→ Problem to solve
The listing below holds a line with "odpowiednika, godnie oddającego" and a line with "część~koncepcji, które dla". Reproduce those two lines exactly, plus everything between them.

→ Exercise input
■ ■ ■
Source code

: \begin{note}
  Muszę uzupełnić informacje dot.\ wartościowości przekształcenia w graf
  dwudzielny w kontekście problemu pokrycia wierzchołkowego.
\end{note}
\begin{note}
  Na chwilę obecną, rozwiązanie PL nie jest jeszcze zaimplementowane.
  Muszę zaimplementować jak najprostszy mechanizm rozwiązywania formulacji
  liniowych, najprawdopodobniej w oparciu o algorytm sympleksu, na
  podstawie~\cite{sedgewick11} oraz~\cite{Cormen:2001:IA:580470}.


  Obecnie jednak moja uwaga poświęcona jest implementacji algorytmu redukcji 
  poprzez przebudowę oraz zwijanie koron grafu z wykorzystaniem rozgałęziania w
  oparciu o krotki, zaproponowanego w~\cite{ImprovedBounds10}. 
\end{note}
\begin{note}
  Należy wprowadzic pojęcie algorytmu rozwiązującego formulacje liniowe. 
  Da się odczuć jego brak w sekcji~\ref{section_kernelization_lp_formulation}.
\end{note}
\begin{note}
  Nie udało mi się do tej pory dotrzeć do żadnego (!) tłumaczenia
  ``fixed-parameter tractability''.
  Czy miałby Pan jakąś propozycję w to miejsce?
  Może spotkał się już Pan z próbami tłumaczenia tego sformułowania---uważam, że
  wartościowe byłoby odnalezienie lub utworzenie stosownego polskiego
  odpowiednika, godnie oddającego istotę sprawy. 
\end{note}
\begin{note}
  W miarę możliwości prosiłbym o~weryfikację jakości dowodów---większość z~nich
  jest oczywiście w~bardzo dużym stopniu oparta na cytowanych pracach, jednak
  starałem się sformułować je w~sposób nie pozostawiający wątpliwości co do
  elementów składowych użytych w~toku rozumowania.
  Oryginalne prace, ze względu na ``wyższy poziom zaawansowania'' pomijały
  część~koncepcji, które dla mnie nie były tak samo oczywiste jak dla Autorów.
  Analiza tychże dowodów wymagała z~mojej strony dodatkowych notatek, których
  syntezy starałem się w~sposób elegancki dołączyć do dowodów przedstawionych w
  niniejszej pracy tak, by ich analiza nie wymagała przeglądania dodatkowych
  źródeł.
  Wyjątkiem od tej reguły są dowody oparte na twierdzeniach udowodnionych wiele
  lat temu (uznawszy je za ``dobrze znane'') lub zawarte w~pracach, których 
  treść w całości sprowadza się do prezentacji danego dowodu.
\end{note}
■ ■ ■
→ Written response
  odpowiednika, godnie oddającego istotę sprawy. 
\end{note}
\begin{note}
  W miarę możliwości prosiłbym o~weryfikację jakości dowodów---większość z~nich
  jest oczywiście w~bardzo dużym stopniu oparta na cytowanych pracach, jednak
  starałem się sformułować je w~sposób nie pozostawiający wątpliwości co do
  elementów składowych użytych w~toku rozumowania.
  Oryginalne prace, ze względu na ``wyższy poziom zaawansowania'' pomijały
  część~koncepcji, które dla mnie nie były tak samo oczywiste jak dla Autorów.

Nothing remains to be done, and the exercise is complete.